Après tout, elle ne savait pas vraiment de quoi était fait les cycles de son sommeil. Dormir avec quelqu’un n’était pas une chose facile. Ryme s’en accommodait parfaitement, à cause d’une malheureuse habitude. Mais lui ? Pourrait-il supporter qu’elle soit à ses côtés ?

« Non pas que je n’en ai pas envie, mais… Je ne voudrais pas que ma présence te dérange. »

La fatigue commençait à la gagner elle aussi. Les émotions de la journée se déchargeaient enfin. De la colère, de la surprise, de la joie, de la tristesse… Son cœur était passé par bien des étapes. Et, son petit doigt lui disait qu’elle n’avait pas fini de savourer toutes la palette des émotions humaines aux côtés de Cillian.

« Pour la première fois depuis, longtemps, j’ai hâte d’être à demain. » murmura-t-elle en se calant plus confortablement contre les oreillers.

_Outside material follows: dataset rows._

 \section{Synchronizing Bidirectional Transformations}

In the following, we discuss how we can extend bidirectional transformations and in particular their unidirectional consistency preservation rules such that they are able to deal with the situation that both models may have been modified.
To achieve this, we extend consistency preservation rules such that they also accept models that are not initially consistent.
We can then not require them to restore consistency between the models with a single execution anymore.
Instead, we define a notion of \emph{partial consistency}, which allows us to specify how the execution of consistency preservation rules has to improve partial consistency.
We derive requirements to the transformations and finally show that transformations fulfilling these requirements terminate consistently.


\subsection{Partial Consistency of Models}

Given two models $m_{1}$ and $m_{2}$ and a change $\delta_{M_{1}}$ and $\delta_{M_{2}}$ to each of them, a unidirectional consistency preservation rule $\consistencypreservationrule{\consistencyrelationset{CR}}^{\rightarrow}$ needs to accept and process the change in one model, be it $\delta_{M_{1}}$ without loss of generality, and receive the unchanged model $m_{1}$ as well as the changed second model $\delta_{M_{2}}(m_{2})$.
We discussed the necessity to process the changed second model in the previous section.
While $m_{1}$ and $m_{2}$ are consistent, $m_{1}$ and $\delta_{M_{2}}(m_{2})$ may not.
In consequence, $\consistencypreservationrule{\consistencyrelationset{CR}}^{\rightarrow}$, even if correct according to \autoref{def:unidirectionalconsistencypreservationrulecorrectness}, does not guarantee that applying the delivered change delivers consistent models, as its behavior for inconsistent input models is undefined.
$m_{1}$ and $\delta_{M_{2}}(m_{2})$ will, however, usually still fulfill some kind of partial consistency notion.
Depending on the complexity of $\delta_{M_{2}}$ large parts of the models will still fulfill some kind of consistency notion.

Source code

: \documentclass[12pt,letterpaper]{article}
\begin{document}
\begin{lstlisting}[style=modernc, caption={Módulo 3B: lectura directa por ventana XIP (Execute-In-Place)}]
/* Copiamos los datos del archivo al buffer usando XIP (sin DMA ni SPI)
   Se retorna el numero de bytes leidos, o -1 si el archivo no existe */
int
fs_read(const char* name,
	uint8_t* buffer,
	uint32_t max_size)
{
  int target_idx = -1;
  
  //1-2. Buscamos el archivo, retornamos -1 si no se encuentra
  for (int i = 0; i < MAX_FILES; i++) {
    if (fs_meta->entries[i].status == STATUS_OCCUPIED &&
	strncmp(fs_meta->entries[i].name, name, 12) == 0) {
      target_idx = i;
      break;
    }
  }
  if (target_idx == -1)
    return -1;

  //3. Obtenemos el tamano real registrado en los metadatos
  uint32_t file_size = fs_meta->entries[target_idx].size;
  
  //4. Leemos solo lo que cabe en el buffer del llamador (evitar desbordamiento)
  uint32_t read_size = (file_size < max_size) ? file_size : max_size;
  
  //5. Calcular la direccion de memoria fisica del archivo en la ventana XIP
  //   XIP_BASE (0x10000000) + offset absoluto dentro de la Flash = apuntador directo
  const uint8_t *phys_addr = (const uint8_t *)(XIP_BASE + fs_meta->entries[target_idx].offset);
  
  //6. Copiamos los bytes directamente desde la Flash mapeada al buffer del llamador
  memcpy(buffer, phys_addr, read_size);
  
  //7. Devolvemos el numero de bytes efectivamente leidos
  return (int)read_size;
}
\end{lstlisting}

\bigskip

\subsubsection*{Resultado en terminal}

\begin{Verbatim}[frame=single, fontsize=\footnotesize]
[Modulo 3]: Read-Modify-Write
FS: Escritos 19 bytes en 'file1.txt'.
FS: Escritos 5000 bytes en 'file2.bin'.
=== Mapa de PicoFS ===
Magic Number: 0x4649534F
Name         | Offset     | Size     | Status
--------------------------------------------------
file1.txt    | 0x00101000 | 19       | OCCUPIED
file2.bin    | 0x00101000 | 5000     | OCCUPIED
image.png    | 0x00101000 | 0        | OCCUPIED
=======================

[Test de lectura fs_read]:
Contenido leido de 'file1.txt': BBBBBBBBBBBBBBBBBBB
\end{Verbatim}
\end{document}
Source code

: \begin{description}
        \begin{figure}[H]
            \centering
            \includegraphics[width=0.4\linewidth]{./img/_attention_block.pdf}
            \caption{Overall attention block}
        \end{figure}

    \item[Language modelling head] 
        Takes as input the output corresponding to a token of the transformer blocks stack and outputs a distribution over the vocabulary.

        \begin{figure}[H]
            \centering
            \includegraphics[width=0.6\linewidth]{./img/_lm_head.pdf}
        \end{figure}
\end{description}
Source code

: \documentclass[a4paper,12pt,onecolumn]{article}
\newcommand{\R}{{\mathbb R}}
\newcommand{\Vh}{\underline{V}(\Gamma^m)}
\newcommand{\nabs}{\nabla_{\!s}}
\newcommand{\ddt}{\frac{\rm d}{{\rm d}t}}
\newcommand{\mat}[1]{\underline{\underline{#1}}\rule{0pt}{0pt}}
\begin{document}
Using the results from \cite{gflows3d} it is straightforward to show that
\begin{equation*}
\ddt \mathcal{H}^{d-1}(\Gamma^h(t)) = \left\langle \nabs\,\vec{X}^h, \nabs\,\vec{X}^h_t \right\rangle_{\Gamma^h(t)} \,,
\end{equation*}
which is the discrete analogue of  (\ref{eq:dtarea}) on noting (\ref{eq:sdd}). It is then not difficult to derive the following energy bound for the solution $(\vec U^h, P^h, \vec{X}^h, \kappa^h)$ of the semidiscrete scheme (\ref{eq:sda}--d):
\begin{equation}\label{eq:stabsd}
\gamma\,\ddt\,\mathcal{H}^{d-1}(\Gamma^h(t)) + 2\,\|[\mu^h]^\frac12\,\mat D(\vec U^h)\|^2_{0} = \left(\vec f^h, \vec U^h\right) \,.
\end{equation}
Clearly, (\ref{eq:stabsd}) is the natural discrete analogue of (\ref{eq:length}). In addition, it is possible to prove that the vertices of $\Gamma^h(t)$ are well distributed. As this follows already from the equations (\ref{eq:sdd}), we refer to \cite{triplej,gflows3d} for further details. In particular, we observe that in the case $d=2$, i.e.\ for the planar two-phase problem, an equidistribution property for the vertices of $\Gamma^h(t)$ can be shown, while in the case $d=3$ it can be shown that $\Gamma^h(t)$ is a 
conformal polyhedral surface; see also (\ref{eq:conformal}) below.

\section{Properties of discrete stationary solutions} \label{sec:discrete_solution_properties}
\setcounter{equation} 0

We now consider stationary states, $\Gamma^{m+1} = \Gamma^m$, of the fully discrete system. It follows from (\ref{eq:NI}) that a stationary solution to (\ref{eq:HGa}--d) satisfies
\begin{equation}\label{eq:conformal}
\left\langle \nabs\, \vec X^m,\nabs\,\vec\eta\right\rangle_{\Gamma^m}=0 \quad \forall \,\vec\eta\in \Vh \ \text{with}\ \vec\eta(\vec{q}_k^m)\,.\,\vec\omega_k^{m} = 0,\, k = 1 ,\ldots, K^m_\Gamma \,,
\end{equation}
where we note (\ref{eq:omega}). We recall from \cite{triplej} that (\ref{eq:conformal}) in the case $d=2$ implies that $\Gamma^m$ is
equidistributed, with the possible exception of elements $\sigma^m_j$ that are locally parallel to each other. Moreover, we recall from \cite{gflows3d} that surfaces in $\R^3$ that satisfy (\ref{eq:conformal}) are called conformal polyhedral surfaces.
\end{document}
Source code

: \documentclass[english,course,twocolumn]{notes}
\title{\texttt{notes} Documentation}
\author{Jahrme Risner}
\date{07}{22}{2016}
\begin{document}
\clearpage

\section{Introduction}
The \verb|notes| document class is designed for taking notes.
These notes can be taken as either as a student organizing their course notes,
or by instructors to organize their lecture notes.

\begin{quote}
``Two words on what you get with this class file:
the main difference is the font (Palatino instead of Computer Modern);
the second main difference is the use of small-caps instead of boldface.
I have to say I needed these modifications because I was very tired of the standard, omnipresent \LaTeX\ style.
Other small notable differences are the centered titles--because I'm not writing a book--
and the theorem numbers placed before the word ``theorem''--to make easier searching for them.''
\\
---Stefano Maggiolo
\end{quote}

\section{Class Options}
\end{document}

Ryme ferma les yeux. Malgré la fatigue, son corps était encore en parfait éveil. Elle ressentait chaque respiration, chaque battement de cœur, chaque soupir de Cillian. La jeune femme ne savait pas très bien s’il dormait ou non. Le temps ou elle se glissait dans son lit d’hôpital, pour être rassurée, était loin. La situation était curieusement et cruellement inversée à présent.

Elle inspira profondément, pour que son expiration sereine la plonge dans le sommeil. Les battements de son coeur se firent une nouvelle fois, un peu plus fort tandis qu’elle articulait un « je t’aime » silencieux, qu’elle ne parvenait pas à formuler à haute voix.